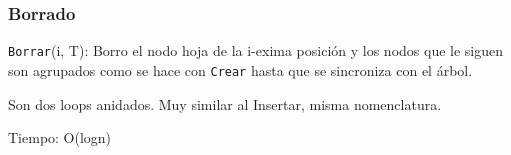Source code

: \documentclass[10pt,handout]{beamer}
\begin{document}
\begin{frame}
{\begin{figure}[h!]
\end{figure}}
  \pause



\end{frame}



\begin{frame}
\frametitle{Borrado}
\texttt{Borrar}(i, T): Borro el nodo hoja de la i-exima posición y los nodos que le siguen son agrupados
  como se hace con  \texttt{Crear} hasta que se sincroniza con el árbol.

  Son dos loops anidados. Muy similar al Insertar, misma nomenclatura.

  Tiempo: O(logn)

\end{frame}
\end{document}
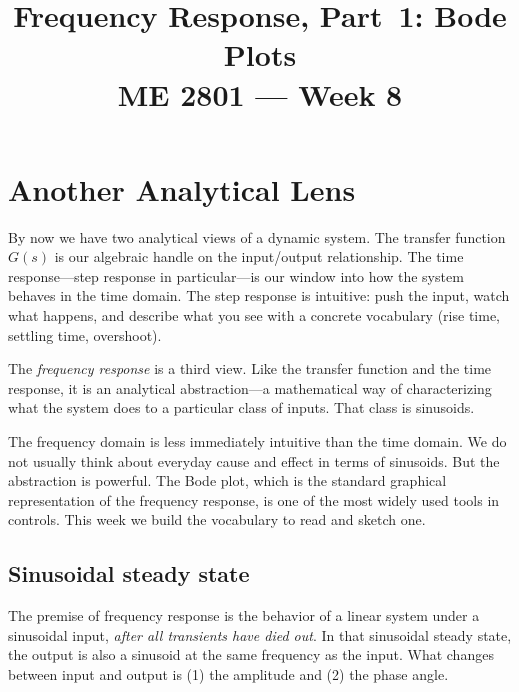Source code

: \documentclass[12pt]{article}
\title{Frequency Response, Part~1: Bode Plots\\[0.5em]
\large ME 2801 --- Week 8}
\author{}
\date{}
\begin{document}
\maketitle
\tableofcontents
\newpage

\section{Another Analytical Lens}
\label{sec:intro}

By now we have two analytical views of a dynamic system.  The transfer function
$G(s)$ is our algebraic handle on the input/output relationship.  The time
response---step response in particular---is our window into how the system
behaves in the time domain.  The step response is intuitive: push the input,
watch what happens, and describe what you see with a concrete vocabulary (rise
time, settling time, overshoot).

The \emph{frequency response} is a third view.  Like the transfer function and
the time response, it is an analytical abstraction---a mathematical way of
characterizing what the system does to a particular class of inputs.  That
class is sinusoids.

The frequency domain is less immediately intuitive than the time domain.
We do not usually think about everyday cause and effect in terms of sinusoids.
But the abstraction is powerful.  The Bode plot, which is the standard graphical
representation of the frequency response, is one of the most widely used tools
in controls.  This week we build the vocabulary to read and sketch one.

\subsection{Sinusoidal steady state}
\label{sec:sinusoidal}

The premise of frequency response is the behavior of a linear system under a
sinusoidal input, \emph{after all transients have died out}.  In that sinusoidal
steady state, the output is also a sinusoid at the same frequency as the input.
What changes between input and output is (1) the amplitude and (2) the phase
angle.
\end{document}
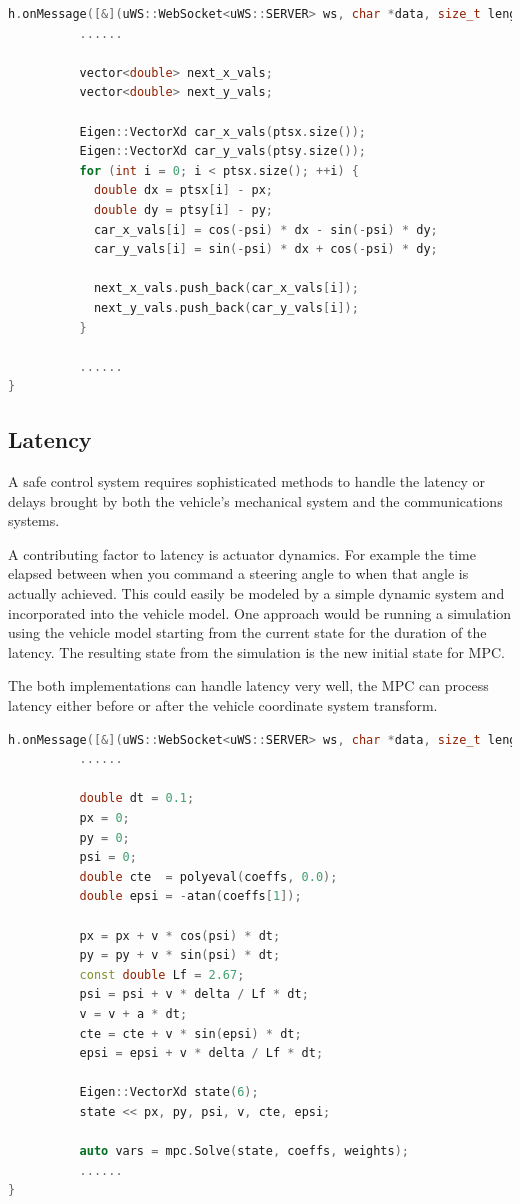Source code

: \begin{lstlisting}[label={list:list1},language=C++,caption=Car's coordinate transform.]
h.onMessage([&](uWS::WebSocket<uWS::SERVER> ws, char *data, size_t length, uWS::OpCode opCode) {
          ......

          vector<double> next_x_vals;
          vector<double> next_y_vals;

          Eigen::VectorXd car_x_vals(ptsx.size());
          Eigen::VectorXd car_y_vals(ptsy.size());
          for (int i = 0; i < ptsx.size(); ++i) {
            double dx = ptsx[i] - px;
            double dy = ptsy[i] - py;
            car_x_vals[i] = cos(-psi) * dx - sin(-psi) * dy;
            car_y_vals[i] = sin(-psi) * dx + cos(-psi) * dy;

            next_x_vals.push_back(car_x_vals[i]);
            next_y_vals.push_back(car_y_vals[i]);
          }

          ......
}

\end{lstlisting}

\subsection{Latency}

A safe control system requires sophisticated methods to handle the latency or delays brought by both the vehicle’s mechanical system and the communications systems.

A contributing factor to latency is actuator dynamics. For example the time elapsed between when you command a steering angle to when that angle is actually achieved. This could easily be modeled by a simple dynamic system and incorporated into the vehicle model. One approach would be running a simulation using the vehicle model starting from the current state for the duration of the latency. The resulting state from the simulation is the new initial state for MPC.

The both implementations can handle latency very well, the MPC can process latency either before or after the vehicle coordinate system transform.

\begin{lstlisting}[label={list:list2},language=C++,caption=Handle latency after car's coordinate transform.]
h.onMessage([&](uWS::WebSocket<uWS::SERVER> ws, char *data, size_t length, uWS::OpCode opCode) {
          ......

          double dt = 0.1;
          px = 0;
          py = 0;
          psi = 0;
          double cte  = polyeval(coeffs, 0.0);
          double epsi = -atan(coeffs[1]);

          px = px + v * cos(psi) * dt;
          py = py + v * sin(psi) * dt;
          const double Lf = 2.67;
          psi = psi + v * delta / Lf * dt;
          v = v + a * dt;
          cte = cte + v * sin(epsi) * dt;
          epsi = epsi + v * delta / Lf * dt;

          Eigen::VectorXd state(6);
          state << px, py, psi, v, cte, epsi;

          auto vars = mpc.Solve(state, coeffs, weights);
          ......
}

\end{lstlisting}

▶ WORK ORDER: Given the records above, reproduce precisely and only the lines between the line holding "next_y_vals.push_back(car_y_vals[i]);" and the line holding "cte = cte + v * sin(epsi) * dt;", inclusive.

▶ REPLY:
            next_y_vals.push_back(car_y_vals[i]);
          }

          ......
}

\end{lstlisting}

\subsection{Latency}

A safe control system requires sophisticated methods to handle the latency or delays brought by both the vehicle’s mechanical system and the communications systems.

A contributing factor to latency is actuator dynamics. For example the time elapsed between when you command a steering angle to when that angle is actually achieved. This could easily be modeled by a simple dynamic system and incorporated into the vehicle model. One approach would be running a simulation using the vehicle model starting from the current state for the duration of the latency. The resulting state from the simulation is the new initial state for MPC.

The both implementations can handle latency very well, the MPC can process latency either before or after the vehicle coordinate system transform.

\begin{lstlisting}[label={list:list2},language=C++,caption=Handle latency after car's coordinate transform.]
h.onMessage([&](uWS::WebSocket<uWS::SERVER> ws, char *data, size_t length, uWS::OpCode opCode) {
          ......

          double dt = 0.1;
          px = 0;
          py = 0;
          psi = 0;
          double cte  = polyeval(coeffs, 0.0);
          double epsi = -atan(coeffs[1]);

          px = px + v * cos(psi) * dt;
          py = py + v * sin(psi) * dt;
          const double Lf = 2.67;
          psi = psi + v * delta / Lf * dt;
          v = v + a * dt;
          cte = cte + v * sin(epsi) * dt;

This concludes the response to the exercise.